While researching on privacy solutions and applications of ZKP, we discovered a technique,
by which people can burn their digital asset (E.g ETH) by sending it to an unspendable address,
and later build a ZK proof showing that some amount of tokens reside in an account that are
unspendable, without revealing the account.

The EIP proposes to add a minting functionality to Ethereum, so that people can re-mint
Ethers they have purposefully burnt. The mentioned privacy solution will bring strong levels of
plausible deniability for the sender, since there is no way one can prove that the sender
has been participating in a privacy protocol. This will also make an anonymity pool that includes
all of the Ethereum accounts with zero outgoing transactions by default.

Specification

In Elliptic-Curve based digital signatures, normally there is a secret scalar s, from which
a public-key is calculated (By multiplying the generator point with the scalar: s * G).
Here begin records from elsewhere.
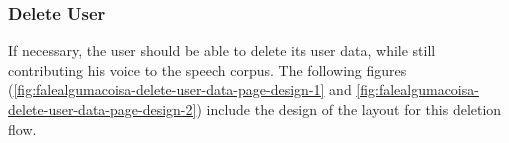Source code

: \subsubsection{Delete User}

If necessary, the user should be able to delete its user data, while still contributing his voice to the speech corpus. The following figures (\ref{fig:falealgumacoisa-delete-user-data-page-design-1} and \ref{fig:falealgumacoisa-delete-user-data-page-design-2}) include the design of the layout for this deletion flow.

\begin{figure}[ht]
    \centering
    \caption{Fale Alguma Coisa Delete User Data steps designs}
    \begin{subfigure}{.5\textwidth}
      \centering

\end{subfigure}
\end{figure}
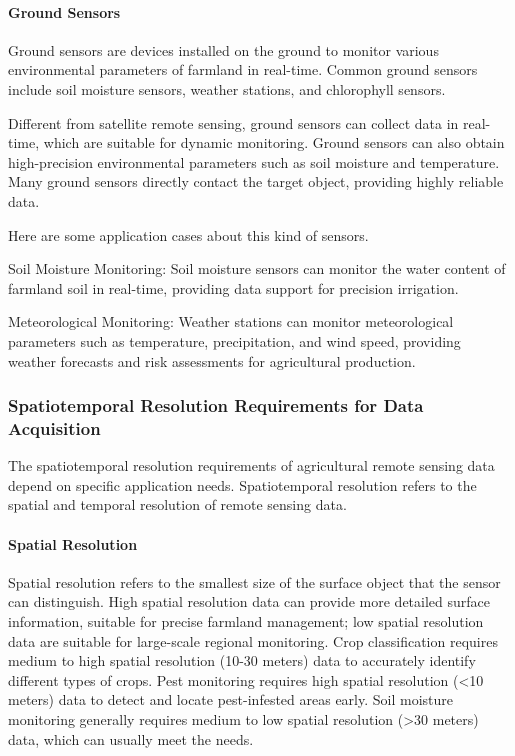 \paragraph{Ground Sensors}

Ground sensors are devices installed on the ground to monitor various environmental parameters of farmland in real-time. Common ground sensors include soil moisture sensors, weather stations, and chlorophyll sensors.

Different from satellite remote sensing, ground sensors can collect data in real-time, which are suitable for dynamic monitoring\cite{khanalRemoteSensingAgriculture2020}. Ground sensors can also obtain high-precision environmental parameters such as soil moisture and temperature. Many ground sensors directly contact the target object, providing highly reliable data.

Here are some application cases about this kind of sensors.

Soil Moisture Monitoring: Soil moisture sensors can monitor the water content of farmland soil in real-time, providing data support for precision irrigation.

Meteorological Monitoring: Weather stations can monitor meteorological parameters such as temperature, precipitation, and wind speed, providing weather forecasts and risk assessments for agricultural production.

\subsubsection{Spatiotemporal Resolution Requirements for Data Acquisition}

The spatiotemporal resolution requirements of agricultural remote sensing data depend on specific application needs. Spatiotemporal resolution refers to the spatial and temporal resolution of remote sensing data.

\paragraph{Spatial Resolution}

Spatial resolution refers to the smallest size of the surface object that the sensor can distinguish. High spatial resolution data can provide more detailed surface information, suitable for precise farmland management; low spatial resolution data are suitable for large-scale regional monitoring.
Crop classification requires medium to high spatial resolution (10-30 meters) data to accurately identify different types of crops. Pest monitoring requires high spatial resolution (<10 meters) data to detect and locate pest-infested areas early. Soil moisture monitoring generally requires medium to low spatial resolution (>30 meters) data, which can usually meet the needs.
An
Ethereum EOA-address is the keccak hash of a public-key.

Also, the funds in an Ethereum address might be spendable by a smart-contract, if the keccak hash
of the smart-contract’s parameters is equal with that address.
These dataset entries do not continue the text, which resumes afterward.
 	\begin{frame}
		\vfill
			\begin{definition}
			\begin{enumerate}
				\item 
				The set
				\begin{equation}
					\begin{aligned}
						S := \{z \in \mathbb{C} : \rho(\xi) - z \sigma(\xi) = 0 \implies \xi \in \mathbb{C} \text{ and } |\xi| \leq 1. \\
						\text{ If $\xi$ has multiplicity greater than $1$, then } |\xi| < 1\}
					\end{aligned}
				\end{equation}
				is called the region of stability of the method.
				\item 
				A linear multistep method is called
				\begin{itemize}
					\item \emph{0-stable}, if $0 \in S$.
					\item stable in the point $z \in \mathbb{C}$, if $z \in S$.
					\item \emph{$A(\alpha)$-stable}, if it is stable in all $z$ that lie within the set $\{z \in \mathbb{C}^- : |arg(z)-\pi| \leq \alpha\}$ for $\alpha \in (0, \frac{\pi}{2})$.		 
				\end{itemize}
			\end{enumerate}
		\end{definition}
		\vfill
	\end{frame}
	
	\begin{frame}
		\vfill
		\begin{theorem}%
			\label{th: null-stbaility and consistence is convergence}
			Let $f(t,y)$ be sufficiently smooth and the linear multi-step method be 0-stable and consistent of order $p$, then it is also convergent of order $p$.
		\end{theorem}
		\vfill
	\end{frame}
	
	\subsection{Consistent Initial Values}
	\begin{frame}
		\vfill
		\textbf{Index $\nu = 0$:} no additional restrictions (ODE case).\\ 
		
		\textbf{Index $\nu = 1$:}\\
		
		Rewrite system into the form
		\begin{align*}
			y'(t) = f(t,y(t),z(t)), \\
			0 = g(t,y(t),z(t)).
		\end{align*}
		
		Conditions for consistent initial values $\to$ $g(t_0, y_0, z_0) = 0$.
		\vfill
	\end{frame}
Therefore, an Ethereum address A is spendable if and only if:

  1. A private-key s exists. such that A = keccak(s * G).
  2. There exists a smart-contract c, such that A = keccak(c_params).
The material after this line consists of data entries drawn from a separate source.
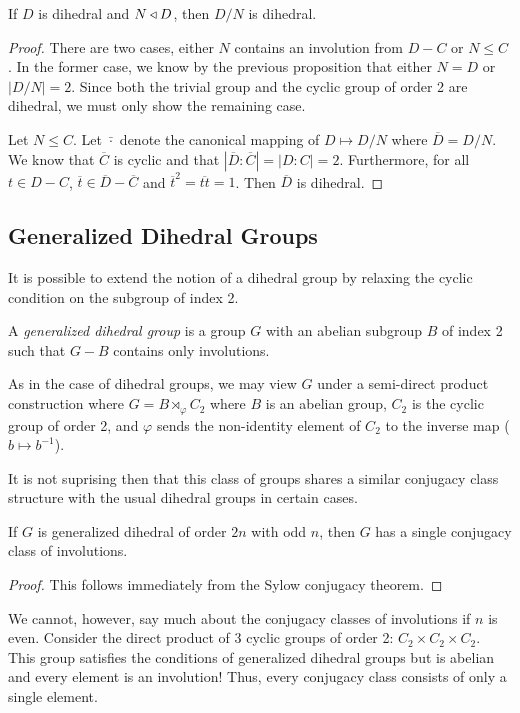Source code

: \documentclass[main.tex]{subfiles}
\begin{document}
\begin{proposition}
If $D$ is dihedral and $N \triangleleft D$, then $D/N$ is dihedral.
\end{proposition}

\begin{proof}
There are two cases, either $N$ contains an involution from $D - C$  or $N \le C$. In the former case, we know by the previous proposition that either $N = D$ or $|D/N| = 2$. Since both the trivial group and the cyclic group of order 2 are dihedral, we must only show the remaining case.

Let $N \le C$. Let $\bar{ \cdot }$ denote the canonical mapping of $D \mapsto D/N$ where $\overline{D} = D/N$. We know that $\overline{C}$ is cyclic and that $|\overline{D} : \overline{C}| = |D : C| = 2$. Furthermore, for all $t \in D - C$, $\overline{t} \in \overline{D} - \overline{C}$ and $\overline{t}^2 = \overline{tt} = 1$. Then $\overline{D}$ is dihedral.

\end{proof}

\subsection{Generalized Dihedral Groups}

It is possible to extend the notion of a dihedral group by relaxing the cyclic condition on the subgroup of index 2.

\begin{definition}
A \emph{generalized dihedral group} is a group $G$ with an abelian subgroup $B$ of index 2 such that $G - B$ contains only involutions.
\end{definition}

As in the case of dihedral groups, we may view $G$ under a semi-direct product construction where $G = B \rtimes_\varphi C_2$ where $B$ is an abelian group, $C_2$ is the cyclic group of order 2, and $\varphi$ sends the non-identity element of $C_2$ to the inverse map ($b \mapsto b^{-1}$). 

It is not suprising then that this class of groups shares a similar conjugacy class structure with the usual dihedral groups in certain cases.

\begin{proposition}
If $G$ is generalized dihedral of order $2n$ with odd $n$, then $G$ has a single conjugacy class of involutions.
\end{proposition}

\begin{proof}
This follows immediately from the Sylow conjugacy theorem.
\end{proof}

We cannot, however, say much about the conjugacy classes of involutions if $n$ is even. Consider the direct product of 3 cyclic groups of order 2: $C_2 \times C_2 \times C_2$. This group satisfies the conditions of generalized dihedral groups but is abelian and every element is an involution! Thus, every conjugacy class consists of only a single element. 
\end{document}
The preimage resistance property of hash functions implies that, you can’t find x where keccak(x)=r,
in case r is a random value. So the funds sent to a random Ethereum address r is unspendable, but
how can other people be sure that r is indeed random and not the result of calculating s * G?

A great source of randomness is a hash function. If the address is equal with the hash of a secret preimage
s, we can conclude that the address is unspendable, since there isn’t a polynomially bounded algorithm
to find x where keccak(x)=h(s). This is only true if the second hash function is a different hash
function, and it assumes it is impossible to find x_1 and x_2 such that h_1(x_1)=h_2(x_2) in case
h_1 and h_2 are different hash functions.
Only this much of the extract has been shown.